Exercise objective ▸ Going through the records that follow, please count the lines with "decode" in them and give only the count.

Records supplied ▸
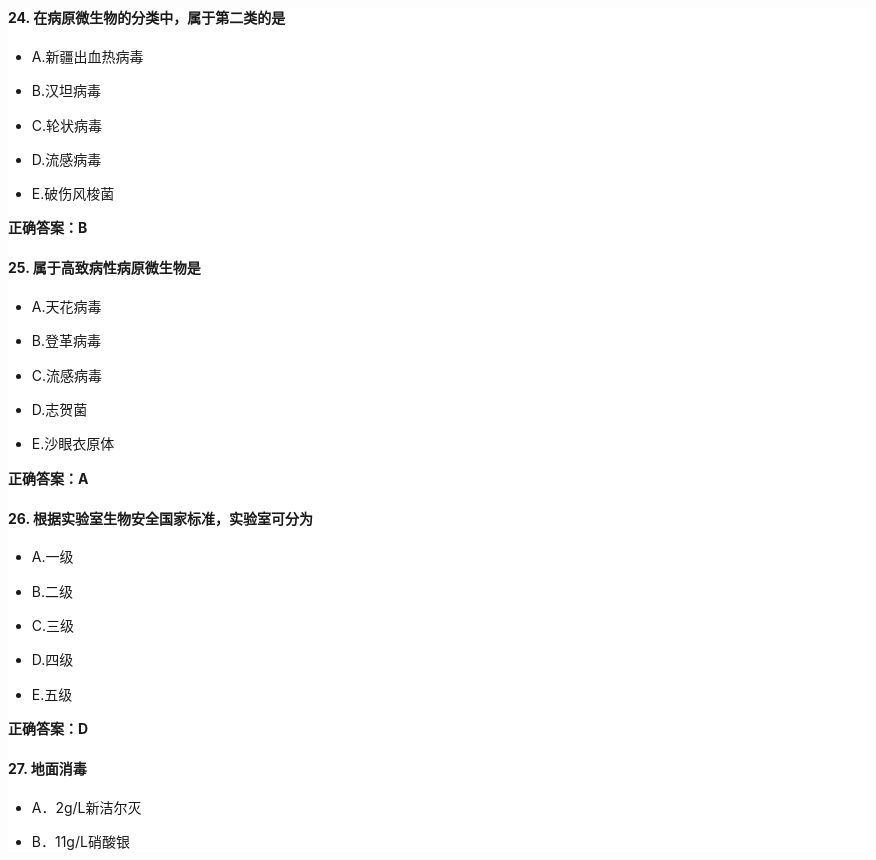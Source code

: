 



#### 24.  在病原微生物的分类中，属于第二类的是

* A.新疆出血热病毒

* B.汉坦病毒

* C.轮状病毒

* D.流感病毒

* E.破伤风梭菌

**正确答案：B**







#### 25. 属于高致病性病原微生物是

* A.天花病毒

* B.登革病毒

* C.流感病毒

* D.志贺菌

* E.沙眼衣原体

**正确答案：A**







#### 26. 根据实验室生物安全国家标准，实验室可分为

* A.一级

* B.二级

* C.三级

* D.四级

* E.五级

**正确答案：D**







#### 27. 地面消毒

* A．2g/L新洁尔灭

* B．11g/L硝酸银
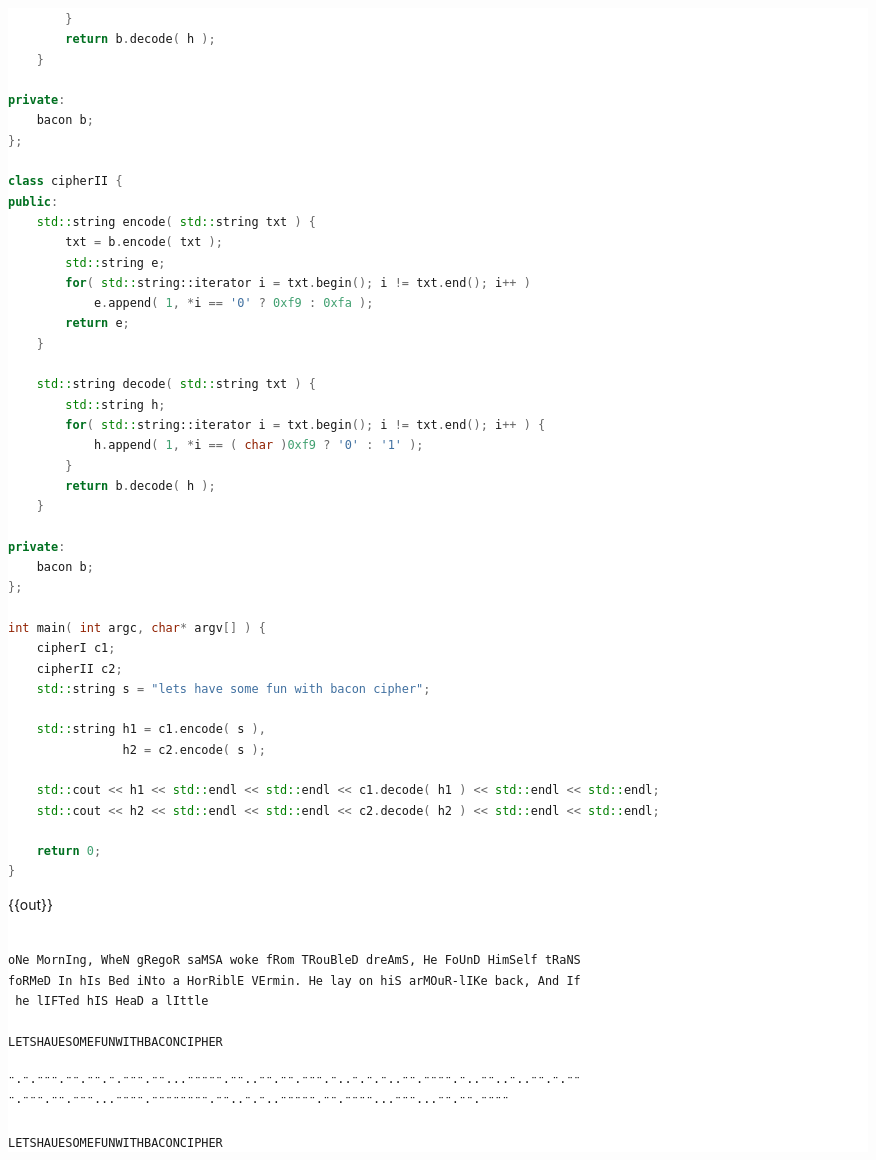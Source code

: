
 ```cpp
        }
        return b.decode( h );
    }

private:
    bacon b;
};

class cipherII {
public:
    std::string encode( std::string txt ) {
        txt = b.encode( txt );
        std::string e;
        for( std::string::iterator i = txt.begin(); i != txt.end(); i++ )
            e.append( 1, *i == '0' ? 0xf9 : 0xfa );
        return e;
    }

    std::string decode( std::string txt ) {
        std::string h;
        for( std::string::iterator i = txt.begin(); i != txt.end(); i++ ) {
            h.append( 1, *i == ( char )0xf9 ? '0' : '1' );
        }
        return b.decode( h );
    }

private:
    bacon b;
};

int main( int argc, char* argv[] ) {
    cipherI c1;
    cipherII c2;
    std::string s = "lets have some fun with bacon cipher";

    std::string h1 = c1.encode( s ),
                h2 = c2.encode( s );

    std::cout << h1 << std::endl << std::endl << c1.decode( h1 ) << std::endl << std::endl;
    std::cout << h2 << std::endl << std::endl << c2.decode( h2 ) << std::endl << std::endl;

    return 0;
}

```

{{out}}

```txt

oNe MornIng, WheN gRegoR saMSA woke fRom TRouBleD dreAmS, He FoUnD HimSelf tRaNS
foRMeD In hIs Bed iNto a HorRiblE VErmin. He lay on hiS arMOuR-lIKe back, And If
 he lIFTed hIS HeaD a lIttle

LETSHAUESOMEFUNWITHBACONCIPHER

¨·¨·¨¨¨·¨¨·¨¨·¨·¨¨¨·¨¨···¨¨¨¨¨·¨¨··¨¨·¨¨·¨¨¨·¨··¨·¨·¨··¨¨·¨¨¨¨·¨··¨¨··¨··¨¨·¨·¨¨
¨·¨¨¨·¨¨·¨¨¨···¨¨¨¨·¨¨¨¨¨¨¨¨·¨¨··¨·¨··¨¨¨¨¨·¨¨·¨¨¨¨···¨¨¨···¨¨·¨¨·¨¨¨¨

LETSHAUESOMEFUNWITHBACONCIPHER

```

Written response ▸ 5